でもね、異世界定番ハンバーグ作りやってみたいの!

「お金は入学準備の時の支度金がね、ほら、ソフィさん出してくれたでしょ?」

「お願い!」

クララの厳しい監督を受けることを条件に許してもらった。

よし、

広場に行くぞ!


挿絵(By みてみん)


しかしながら、つなぎのパン粉がない、いや黒パンのパンくずはあるけど、それは入れない方がおいしそうだ。

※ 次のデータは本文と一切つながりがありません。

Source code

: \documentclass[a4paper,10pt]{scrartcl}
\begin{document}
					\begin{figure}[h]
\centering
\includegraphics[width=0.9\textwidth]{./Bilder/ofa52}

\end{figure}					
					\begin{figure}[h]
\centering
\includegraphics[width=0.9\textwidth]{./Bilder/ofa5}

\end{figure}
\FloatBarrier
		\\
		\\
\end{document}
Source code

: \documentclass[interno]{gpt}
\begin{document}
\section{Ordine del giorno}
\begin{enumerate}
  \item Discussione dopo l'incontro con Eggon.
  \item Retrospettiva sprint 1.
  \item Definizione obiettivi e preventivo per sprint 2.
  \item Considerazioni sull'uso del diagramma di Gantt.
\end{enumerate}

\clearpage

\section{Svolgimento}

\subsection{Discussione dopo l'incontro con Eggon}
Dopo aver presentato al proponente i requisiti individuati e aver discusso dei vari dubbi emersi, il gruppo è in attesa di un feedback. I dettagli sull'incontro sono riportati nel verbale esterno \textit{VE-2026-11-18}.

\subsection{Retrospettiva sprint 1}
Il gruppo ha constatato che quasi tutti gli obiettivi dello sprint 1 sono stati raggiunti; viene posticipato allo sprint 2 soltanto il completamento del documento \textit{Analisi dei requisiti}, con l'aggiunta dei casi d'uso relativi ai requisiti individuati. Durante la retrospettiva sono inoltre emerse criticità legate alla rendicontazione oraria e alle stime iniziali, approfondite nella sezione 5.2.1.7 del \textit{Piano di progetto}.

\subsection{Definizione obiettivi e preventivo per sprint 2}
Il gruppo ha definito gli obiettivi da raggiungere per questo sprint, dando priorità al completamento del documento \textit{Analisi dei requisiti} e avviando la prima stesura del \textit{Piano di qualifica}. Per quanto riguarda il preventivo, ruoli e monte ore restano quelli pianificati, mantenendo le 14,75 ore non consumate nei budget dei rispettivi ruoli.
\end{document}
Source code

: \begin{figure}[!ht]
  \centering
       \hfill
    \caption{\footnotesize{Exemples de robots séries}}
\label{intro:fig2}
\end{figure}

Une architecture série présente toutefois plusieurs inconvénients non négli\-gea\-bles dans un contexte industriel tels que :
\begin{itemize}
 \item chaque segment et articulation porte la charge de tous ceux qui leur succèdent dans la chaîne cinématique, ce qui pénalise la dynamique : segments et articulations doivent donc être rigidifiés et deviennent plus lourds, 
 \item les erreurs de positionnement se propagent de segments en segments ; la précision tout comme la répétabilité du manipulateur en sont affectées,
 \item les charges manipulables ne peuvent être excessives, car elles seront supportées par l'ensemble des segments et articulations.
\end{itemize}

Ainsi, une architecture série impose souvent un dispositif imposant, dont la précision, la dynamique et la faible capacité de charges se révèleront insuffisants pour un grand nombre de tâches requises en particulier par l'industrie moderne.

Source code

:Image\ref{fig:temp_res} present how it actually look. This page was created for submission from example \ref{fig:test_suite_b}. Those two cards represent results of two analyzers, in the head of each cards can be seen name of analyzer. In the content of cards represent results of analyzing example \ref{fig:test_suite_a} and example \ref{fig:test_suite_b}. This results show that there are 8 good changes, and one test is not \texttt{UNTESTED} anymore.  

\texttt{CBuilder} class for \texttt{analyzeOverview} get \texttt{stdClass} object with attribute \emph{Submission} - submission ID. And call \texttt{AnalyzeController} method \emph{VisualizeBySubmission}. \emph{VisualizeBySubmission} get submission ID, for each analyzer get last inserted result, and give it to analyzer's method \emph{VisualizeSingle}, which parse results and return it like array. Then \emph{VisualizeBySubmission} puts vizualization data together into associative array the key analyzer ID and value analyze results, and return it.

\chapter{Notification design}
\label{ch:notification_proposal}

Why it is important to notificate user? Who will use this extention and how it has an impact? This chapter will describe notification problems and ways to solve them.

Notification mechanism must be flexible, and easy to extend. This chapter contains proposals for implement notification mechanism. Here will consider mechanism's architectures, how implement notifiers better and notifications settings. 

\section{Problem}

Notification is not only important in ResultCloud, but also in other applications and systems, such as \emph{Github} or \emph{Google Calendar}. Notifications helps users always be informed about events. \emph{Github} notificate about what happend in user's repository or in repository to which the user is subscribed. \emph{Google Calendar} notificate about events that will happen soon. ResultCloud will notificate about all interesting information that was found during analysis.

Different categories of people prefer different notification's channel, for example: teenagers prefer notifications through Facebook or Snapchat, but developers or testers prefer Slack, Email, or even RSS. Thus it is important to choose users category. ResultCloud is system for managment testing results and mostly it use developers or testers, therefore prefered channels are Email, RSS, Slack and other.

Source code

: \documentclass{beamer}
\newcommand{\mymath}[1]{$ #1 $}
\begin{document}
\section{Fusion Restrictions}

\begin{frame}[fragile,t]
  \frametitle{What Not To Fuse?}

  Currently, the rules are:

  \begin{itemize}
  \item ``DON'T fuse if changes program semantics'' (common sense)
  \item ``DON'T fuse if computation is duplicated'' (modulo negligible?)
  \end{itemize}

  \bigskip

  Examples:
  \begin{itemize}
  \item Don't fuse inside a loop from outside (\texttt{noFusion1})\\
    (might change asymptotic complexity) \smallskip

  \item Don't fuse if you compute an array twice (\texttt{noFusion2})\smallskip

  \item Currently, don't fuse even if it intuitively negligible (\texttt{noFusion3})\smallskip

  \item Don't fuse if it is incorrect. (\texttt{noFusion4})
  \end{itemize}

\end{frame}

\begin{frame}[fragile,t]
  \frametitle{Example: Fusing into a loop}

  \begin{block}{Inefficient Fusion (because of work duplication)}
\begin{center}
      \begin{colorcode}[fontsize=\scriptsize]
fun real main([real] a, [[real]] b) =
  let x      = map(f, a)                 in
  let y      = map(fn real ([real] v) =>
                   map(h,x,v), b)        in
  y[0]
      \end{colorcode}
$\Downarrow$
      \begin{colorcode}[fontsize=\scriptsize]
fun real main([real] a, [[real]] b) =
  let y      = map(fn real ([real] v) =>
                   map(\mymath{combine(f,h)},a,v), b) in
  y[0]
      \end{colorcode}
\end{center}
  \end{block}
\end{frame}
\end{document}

たまごもない。定番ハーブのオレガノやナツメグもない。

ソースにできそうなもの、例えば日本の中濃・ウスターソースがない、トマトがないからケチャップもない。和風にするための醤油も当然ない。

牛とぶたのらしいものがあったので、それを購入。ジャガイモ・にんじん・タマネギを購入した。

クララが翌日の料理を作ってくれるというので、そちらの買い物は任せ、私は孤児院にサチを迎えに行った。


サチと二人でクララの家に向かう。

「おじゃましま~す」

中にはなぜかソフィおかあさんがいた。

「クロエちゃん、なんで私に教えてくれないの?」じとっ

「え? あの?」

クララちゃんに目で尋ねる。

「クロエちゃんが、そのハンバーグ? のソースの材料が足りないって言ってたでしょ。

それでソフィさんに聞きにいったらね?」

「クロエちゃんの初めてのお料理を食べないなんて、そんなのだめに決まってるじゃない!もぉ~」

おかあさんはとっても楽しそうだ!

『はじめてのおつかい』ですかー?


さて、この世界で初めて作る「料理」だ。